= WHAT IS BEING ASKED =
Search the material below for the word "tropical". Copy every line where it is found.

= TASK DATA =

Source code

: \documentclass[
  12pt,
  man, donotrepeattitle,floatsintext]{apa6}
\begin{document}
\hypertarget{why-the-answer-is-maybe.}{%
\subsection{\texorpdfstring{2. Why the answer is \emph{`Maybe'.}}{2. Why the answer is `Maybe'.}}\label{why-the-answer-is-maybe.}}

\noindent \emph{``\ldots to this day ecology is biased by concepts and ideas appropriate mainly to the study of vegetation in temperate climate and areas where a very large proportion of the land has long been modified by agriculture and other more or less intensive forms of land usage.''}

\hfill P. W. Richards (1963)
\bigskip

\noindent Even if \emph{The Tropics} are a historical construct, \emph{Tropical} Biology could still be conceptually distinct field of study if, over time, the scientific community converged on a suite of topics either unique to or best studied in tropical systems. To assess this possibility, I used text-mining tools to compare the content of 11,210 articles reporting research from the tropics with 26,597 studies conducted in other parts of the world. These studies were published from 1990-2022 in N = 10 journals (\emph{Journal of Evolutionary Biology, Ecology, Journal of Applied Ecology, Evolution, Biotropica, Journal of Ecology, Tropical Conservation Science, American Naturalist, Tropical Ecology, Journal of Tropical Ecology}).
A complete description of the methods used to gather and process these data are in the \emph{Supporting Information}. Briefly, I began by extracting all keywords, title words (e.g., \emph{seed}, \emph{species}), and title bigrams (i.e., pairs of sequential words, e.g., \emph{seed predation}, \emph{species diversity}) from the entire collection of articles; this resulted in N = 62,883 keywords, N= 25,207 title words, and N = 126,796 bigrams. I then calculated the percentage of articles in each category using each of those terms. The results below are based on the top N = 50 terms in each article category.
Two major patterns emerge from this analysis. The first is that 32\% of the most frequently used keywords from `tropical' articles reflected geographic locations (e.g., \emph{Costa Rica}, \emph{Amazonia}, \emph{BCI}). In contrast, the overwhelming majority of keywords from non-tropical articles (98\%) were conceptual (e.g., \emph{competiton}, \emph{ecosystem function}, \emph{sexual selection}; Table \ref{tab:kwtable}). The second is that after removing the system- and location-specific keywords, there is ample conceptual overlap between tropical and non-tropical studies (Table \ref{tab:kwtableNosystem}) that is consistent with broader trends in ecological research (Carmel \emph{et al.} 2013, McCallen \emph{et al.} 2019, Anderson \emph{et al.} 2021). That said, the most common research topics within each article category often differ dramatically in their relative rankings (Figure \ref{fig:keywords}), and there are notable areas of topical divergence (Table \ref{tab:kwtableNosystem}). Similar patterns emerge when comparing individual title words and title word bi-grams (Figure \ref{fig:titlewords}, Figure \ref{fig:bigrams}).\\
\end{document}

= ANSWER TO THIS TASK =
\noindent Even if \emph{The Tropics} are a historical construct, \emph{Tropical} Biology could still be conceptually distinct field of study if, over time, the scientific community converged on a suite of topics either unique to or best studied in tropical systems. To assess this possibility, I used text-mining tools to compare the content of 11,210 articles reporting research from the tropics with 26,597 studies conducted in other parts of the world. These studies were published from 1990-2022 in N = 10 journals (\emph{Journal of Evolutionary Biology, Ecology, Journal of Applied Ecology, Evolution, Biotropica, Journal of Ecology, Tropical Conservation Science, American Naturalist, Tropical Ecology, Journal of Tropical Ecology}).
Two major patterns emerge from this analysis. The first is that 32\% of the most frequently used keywords from `tropical' articles reflected geographic locations (e.g., \emph{Costa Rica}, \emph{Amazonia}, \emph{BCI}). In contrast, the overwhelming majority of keywords from non-tropical articles (98\%) were conceptual (e.g., \emph{competiton}, \emph{ecosystem function}, \emph{sexual selection}; Table \ref{tab:kwtable}). The second is that after removing the system- and location-specific keywords, there is ample conceptual overlap between tropical and non-tropical studies (Table \ref{tab:kwtableNosystem}) that is consistent with broader trends in ecological research (Carmel \emph{et al.} 2013, McCallen \emph{et al.} 2019, Anderson \emph{et al.} 2021). That said, the most common research topics within each article category often differ dramatically in their relative rankings (Figure \ref{fig:keywords}), and there are notable areas of topical divergence (Table \ref{tab:kwtableNosystem}). Similar patterns emerge when comparing individual title words and title word bi-grams (Figure \ref{fig:titlewords}, Figure \ref{fig:bigrams}).\\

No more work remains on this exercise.